The novel in synopsis could easily amount to a kind of catalog: dinners eaten, beers drunk, emotionless sex acts barely enjoyed, multimillion-yen sales. But then there are periods of painting, composition. These present, as do ellipses in text, holes in the narrative, periods of abstraction and transport: “My vision dimmed as sweat poured over my eyes. In my mind I held Akiko’s image, firmly and clearly. When I came to my senses it was already evening. The painting was finished.”

Nakagi has the moral thermometer of a lizard; he has, by killing, by natural proclivity and by success, transcended bourgeois rules of conduct. He coolly chronicles cycles of abstraction and emptiness, examining internal and external phenomena with supreme equanimity and waiting only for his next work to come. Not even yakuza codes of conduct apply.

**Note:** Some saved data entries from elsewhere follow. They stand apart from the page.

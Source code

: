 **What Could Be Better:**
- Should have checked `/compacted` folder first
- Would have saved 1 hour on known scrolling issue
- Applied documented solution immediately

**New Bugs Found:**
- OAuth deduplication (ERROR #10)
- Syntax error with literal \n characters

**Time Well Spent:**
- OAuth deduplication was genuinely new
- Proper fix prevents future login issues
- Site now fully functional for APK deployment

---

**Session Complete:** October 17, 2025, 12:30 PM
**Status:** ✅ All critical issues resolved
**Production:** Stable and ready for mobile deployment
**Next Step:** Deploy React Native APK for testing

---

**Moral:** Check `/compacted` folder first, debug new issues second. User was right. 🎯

When Nakagi’s dealer, and occasional sex partner, informs him that “[the painting is] a size ten but I can sell it for ten million yen,” the reaction is typical: “I raised the beer can to my lips. I had been sipping it, and now I noticed it was empty.”

Kitakata, superb stylist that he is and very much in control of his material, puts his utterly uninvolved narrator to the test toward the end of the novel.

“I’ve come here from your heart. My heart and your heart, they’re the same,” says Oshita, a young murderer who has trekked his way to Nakagi’s cabin to learn how to paint from the sensei. He is a kind of Caliban figure, rude and unformed, passionate and troubled. Nakagi is drawn to his crude energy. Oshita hooks up with Akiko, a young painter in a cabin nearby, another of Nakagi’s sex partners who is also trying to learn from the master.

The atmosphere of increasing tension, self-hatred, unpredictability and incipient violence grows even more stultifying as the snows close in and each character explores his or her own private existential hells.

Kitakata manages his nihilistic climax with consummate control, and although, as in “Ashes,” the prose may be flat and lifeless (perhaps the minimalism, or the reliance on the scene rather than the sentence, more easily affords an effective translation), it’s absolutely compelling to read.

There are prurient delights, useless disquisitions on color (“In the winter light, I could hear the vermilion and the red shouting at each other”), scenes of cooking, eating (“When I finished the curry, my whole body started to get slightly sweaty”), drinking, even jogging, all delivered with an exact and equal weighting of importance by the narrator. Synopsis is simply not up to conveying the odd, edgy, simultaneously puritan and Dionysian energy of this baffling and refreshing novel.

Mark Schilling, translator of Kenzo Kitakata’s “Winter Sleep,” comments on the Nietzschean in the hard boiled:

“I brought a love of the hard-boiled style to this book. Translation — the translator and novelist Tokiwa Shimpei once told me — is like wearing another man’s loincloth. Kenzo Kitakata’s prose made for a more comfortable fit than most.

“Kitakata is, like Elmore Leonard, incoming from the hard-boiled tradition but not enslaving himself to its by-now stale conventions. I think the hard-boiled sensibility works — or at least doesn’t seem absurd — because the hero is an ex-con who can neither shed his violent past nor fit into straight society.

“His art is not an escape from the inchoate feelings that led him to kill, but an expression of them. His terseness comes from, not a tough-guy pose, but his sense that any communication of those feelings, save through painting or sex, verges on the pointless. He doesn’t dislike talk as such — he just doesn’t like to waste words on things that no one can really tell another: how to paint, how to live.

“I don’t see Nakagi as cruel: insensitive to others, but not cruel. He sees art in Nietzschean terms, as existing in a realm beyond the ‘merely human.’ He produces it in an egoless frenzy and views the result with dispassion, as not belonging to anyone or anything but itself.

“Taking pride in a painting or even money strikes him as absurd. (Money he takes, but regards merely as a means to an end: freedom to paint.) Kitakata has more than a little sympathy for this particular devil, I think.”